* Prompt: Select and reproduce each line of the listing below that bears the string "useful".
==================================================
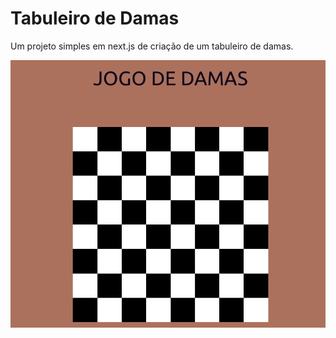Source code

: # Tabuleiro de Damas

Um projeto simples em next.js de criação de um tabuleiro de damas.

![](public/assets/images/damas.png)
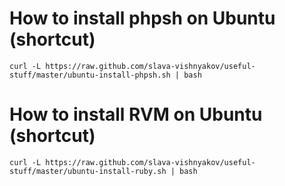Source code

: How to install phpsh on Ubuntu (shortcut)
===

`curl -L https://raw.github.com/slava-vishnyakov/useful-stuff/master/ubuntu-install-phpsh.sh | bash`

How to install RVM on Ubuntu (shortcut)
===

`curl -L https://raw.github.com/slava-vishnyakov/useful-stuff/master/ubuntu-install-ruby.sh | bash`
==================================================
* Task result:
`curl -L https://raw.github.com/slava-vishnyakov/useful-stuff/master/ubuntu-install-phpsh.sh | bash`
`curl -L https://raw.github.com/slava-vishnyakov/useful-stuff/master/ubuntu-install-ruby.sh | bash`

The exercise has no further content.